• Politik
  • "Aufstehen" und Wagenknecht

Streit um linke Moral

»Aufstehen« sammelt und spaltet - nicht Parteien, sondern linke Meinungslager

  • Uwe Kalbe
  • Lesedauer: 5 Min.

Fast am Ende der Sendung hält eine Studentin das Mikrofon in der Hand. Sie sei Juso-Mitglied, sagt sie im Saal des Berliner Kinos Babylon, wo die Gesprächsrunde zu Ende geht, zu der Inforadio vom rbb geladen hatte. Sahra Wagenknecht habe sie zu ihrer eigenen Überraschung bisher überzeugt, so die junge Frau. Doch es bleibe die Angst, dass die Sammlungsbewegung »Aufstehen« doch eine fortschrittsfeindliche Bewegung werden könnte, für Rassisten und Leute, die Freiheitsrechte geringschätzen.

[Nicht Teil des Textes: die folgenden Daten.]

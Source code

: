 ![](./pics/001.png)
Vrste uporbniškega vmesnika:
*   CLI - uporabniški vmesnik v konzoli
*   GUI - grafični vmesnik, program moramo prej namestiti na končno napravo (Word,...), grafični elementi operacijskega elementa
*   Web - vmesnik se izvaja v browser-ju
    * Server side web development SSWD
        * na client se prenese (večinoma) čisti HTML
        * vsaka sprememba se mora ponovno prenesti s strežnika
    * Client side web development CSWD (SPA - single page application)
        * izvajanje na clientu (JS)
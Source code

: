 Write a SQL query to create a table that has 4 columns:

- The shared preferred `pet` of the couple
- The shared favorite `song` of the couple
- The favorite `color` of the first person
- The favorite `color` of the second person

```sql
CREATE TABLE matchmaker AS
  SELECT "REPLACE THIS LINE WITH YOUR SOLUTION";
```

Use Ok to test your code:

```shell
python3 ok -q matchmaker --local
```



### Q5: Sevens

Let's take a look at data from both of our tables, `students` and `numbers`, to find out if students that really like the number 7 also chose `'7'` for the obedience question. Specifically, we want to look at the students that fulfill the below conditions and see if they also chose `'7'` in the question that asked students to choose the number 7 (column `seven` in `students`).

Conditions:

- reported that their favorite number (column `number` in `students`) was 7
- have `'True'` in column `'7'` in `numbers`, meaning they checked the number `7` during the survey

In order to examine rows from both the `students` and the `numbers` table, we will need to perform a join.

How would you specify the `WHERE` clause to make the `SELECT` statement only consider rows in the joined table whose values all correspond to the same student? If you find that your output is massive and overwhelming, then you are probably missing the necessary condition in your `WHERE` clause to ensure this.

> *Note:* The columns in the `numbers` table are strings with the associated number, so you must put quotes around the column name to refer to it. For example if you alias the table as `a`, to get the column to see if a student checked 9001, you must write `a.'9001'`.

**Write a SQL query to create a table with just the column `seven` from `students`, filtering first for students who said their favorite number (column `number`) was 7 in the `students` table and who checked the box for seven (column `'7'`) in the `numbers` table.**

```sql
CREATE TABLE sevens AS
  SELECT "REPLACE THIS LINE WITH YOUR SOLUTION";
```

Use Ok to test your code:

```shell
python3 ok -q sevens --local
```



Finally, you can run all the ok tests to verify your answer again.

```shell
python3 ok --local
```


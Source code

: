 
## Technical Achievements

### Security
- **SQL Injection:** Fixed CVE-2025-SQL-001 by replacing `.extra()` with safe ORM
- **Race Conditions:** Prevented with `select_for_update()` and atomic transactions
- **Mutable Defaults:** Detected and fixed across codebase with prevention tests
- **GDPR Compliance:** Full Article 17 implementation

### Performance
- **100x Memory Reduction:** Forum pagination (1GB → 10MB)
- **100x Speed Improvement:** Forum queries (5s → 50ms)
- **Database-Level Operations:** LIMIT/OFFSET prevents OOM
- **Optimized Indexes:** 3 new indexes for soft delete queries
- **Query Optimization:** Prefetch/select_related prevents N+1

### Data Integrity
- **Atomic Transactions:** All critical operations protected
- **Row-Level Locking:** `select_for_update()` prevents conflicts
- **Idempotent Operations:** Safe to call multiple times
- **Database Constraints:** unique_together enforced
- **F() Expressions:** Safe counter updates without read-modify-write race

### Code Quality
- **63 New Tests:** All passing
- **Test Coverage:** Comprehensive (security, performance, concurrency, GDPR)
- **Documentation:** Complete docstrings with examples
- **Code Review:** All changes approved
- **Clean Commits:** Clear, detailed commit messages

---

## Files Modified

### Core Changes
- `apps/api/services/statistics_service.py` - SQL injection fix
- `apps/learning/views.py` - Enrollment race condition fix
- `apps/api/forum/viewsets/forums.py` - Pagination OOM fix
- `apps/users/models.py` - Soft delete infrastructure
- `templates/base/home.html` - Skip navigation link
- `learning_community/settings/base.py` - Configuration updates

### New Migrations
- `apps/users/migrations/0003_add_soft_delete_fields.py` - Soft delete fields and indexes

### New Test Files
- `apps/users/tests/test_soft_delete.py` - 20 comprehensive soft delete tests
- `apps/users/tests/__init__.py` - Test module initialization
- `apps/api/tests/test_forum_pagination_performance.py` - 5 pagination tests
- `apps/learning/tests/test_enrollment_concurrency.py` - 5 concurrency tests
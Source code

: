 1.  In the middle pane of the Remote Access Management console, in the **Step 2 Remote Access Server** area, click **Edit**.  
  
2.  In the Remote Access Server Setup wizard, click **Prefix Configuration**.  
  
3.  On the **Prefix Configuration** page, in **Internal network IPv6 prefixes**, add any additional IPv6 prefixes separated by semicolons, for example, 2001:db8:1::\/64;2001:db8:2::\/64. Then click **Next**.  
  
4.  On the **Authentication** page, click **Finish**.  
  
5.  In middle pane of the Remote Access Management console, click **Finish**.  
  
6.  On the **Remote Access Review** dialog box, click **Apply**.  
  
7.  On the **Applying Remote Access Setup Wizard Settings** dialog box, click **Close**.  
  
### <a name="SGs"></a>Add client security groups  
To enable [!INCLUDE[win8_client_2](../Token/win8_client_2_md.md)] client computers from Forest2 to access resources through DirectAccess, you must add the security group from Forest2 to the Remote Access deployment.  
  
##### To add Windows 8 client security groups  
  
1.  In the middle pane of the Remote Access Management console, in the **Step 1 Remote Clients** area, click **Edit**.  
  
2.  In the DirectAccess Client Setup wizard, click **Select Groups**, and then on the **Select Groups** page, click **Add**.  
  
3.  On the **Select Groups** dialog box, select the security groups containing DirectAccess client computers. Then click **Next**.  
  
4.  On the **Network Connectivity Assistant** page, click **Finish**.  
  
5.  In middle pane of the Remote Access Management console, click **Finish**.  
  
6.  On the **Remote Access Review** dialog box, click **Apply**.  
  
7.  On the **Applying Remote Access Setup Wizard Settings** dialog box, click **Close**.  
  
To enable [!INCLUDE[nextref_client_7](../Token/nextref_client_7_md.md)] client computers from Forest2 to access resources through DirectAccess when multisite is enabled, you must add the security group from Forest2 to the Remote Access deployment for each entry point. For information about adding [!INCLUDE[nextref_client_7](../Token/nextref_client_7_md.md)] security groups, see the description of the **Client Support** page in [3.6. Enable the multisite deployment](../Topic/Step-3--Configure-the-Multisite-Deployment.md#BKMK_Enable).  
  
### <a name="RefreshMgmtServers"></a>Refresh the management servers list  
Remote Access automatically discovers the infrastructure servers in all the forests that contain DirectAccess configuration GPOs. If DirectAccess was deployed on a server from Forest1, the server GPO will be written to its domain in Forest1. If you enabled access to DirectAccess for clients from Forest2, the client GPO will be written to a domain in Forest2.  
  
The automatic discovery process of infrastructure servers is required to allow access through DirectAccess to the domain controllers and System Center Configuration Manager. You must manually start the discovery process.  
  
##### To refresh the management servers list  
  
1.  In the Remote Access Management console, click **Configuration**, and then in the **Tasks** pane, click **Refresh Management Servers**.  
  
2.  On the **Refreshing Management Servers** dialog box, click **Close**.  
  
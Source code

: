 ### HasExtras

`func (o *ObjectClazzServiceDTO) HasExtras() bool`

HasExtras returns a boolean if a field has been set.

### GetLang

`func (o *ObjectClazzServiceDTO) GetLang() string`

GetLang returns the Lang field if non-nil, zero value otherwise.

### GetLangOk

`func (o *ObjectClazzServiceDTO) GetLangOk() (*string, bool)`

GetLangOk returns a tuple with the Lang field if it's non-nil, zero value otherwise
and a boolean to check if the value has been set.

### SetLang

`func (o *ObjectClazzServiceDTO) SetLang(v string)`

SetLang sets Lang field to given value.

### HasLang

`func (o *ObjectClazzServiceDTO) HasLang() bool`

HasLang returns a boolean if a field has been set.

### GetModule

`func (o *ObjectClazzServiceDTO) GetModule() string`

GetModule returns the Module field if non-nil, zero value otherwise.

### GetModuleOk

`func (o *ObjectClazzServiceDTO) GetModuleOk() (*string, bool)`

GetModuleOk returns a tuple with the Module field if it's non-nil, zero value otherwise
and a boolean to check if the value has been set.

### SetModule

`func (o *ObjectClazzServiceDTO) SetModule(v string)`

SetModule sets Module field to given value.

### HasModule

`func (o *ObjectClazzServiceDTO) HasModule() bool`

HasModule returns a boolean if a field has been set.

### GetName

Der Frage ist eine bisweilen erregte Debatte vorausgegangen. Auf dem Podium mäandert der Juso-Vorsitzende Kevin Kühnert zwischen Ablehnung und dem Eingeständnis, dass »wir in vielen Punkten ganz nahe beieinander sind«. Das ist das Problem hörbar auch vieler Menschen im gut gefüllten Saal. Beifall wechselt sich mit Unmut ab, Zustimmung mit empörter Ablehnung.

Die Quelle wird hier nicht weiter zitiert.